=== Section Start ===

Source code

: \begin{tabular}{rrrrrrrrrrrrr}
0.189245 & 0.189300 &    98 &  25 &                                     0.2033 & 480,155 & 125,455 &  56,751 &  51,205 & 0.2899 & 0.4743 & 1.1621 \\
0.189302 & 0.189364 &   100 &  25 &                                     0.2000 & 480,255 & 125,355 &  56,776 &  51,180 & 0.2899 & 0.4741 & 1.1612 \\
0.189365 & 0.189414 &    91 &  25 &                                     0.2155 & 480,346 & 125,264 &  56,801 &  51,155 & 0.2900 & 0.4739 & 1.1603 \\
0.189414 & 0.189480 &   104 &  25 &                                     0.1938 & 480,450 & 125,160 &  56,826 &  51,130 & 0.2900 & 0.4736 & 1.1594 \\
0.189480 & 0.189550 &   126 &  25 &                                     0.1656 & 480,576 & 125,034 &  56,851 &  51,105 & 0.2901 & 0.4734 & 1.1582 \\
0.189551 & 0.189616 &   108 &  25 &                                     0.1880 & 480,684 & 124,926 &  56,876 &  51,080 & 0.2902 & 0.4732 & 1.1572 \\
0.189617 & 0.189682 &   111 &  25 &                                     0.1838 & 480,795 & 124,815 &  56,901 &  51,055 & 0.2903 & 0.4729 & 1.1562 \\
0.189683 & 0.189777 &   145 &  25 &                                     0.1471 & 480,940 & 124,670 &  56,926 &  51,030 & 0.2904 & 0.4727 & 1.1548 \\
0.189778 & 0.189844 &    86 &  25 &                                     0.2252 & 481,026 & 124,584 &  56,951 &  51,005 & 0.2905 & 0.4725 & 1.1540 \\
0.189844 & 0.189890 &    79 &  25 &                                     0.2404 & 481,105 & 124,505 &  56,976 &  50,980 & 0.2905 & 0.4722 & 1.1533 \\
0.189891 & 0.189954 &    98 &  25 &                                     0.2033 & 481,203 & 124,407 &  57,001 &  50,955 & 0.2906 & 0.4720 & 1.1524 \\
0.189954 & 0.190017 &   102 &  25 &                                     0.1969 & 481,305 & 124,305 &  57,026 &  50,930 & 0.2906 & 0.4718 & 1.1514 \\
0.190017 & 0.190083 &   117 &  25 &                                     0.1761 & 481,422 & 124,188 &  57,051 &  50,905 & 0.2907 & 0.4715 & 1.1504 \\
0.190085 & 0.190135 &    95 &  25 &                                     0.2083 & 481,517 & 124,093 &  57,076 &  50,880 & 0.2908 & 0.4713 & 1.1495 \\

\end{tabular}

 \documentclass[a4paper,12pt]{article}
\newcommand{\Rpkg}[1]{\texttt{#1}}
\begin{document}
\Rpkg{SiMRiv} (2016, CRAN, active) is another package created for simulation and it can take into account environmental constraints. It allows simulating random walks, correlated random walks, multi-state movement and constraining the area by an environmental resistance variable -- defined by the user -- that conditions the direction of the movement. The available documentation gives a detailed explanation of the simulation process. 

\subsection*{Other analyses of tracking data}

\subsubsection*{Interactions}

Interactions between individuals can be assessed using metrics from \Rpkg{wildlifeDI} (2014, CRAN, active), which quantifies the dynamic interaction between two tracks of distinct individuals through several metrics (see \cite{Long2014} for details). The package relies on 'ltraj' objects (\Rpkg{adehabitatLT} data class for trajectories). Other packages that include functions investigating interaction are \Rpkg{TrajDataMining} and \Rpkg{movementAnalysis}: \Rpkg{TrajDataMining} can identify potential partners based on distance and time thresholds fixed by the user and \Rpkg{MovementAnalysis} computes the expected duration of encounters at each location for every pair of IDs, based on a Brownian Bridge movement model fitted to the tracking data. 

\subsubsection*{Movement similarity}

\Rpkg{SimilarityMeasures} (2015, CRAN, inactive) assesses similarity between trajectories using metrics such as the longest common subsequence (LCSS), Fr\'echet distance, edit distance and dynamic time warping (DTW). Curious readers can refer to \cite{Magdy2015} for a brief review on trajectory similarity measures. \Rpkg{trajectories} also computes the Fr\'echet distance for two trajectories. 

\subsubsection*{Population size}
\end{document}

=== Section End ===

REQUIRED ACTION: Copy out every line of the listing that contains the string "subsubsection".

RESPONSE AREA:
\subsubsection*{Interactions}
\subsubsection*{Movement similarity}
\subsubsection*{Population size}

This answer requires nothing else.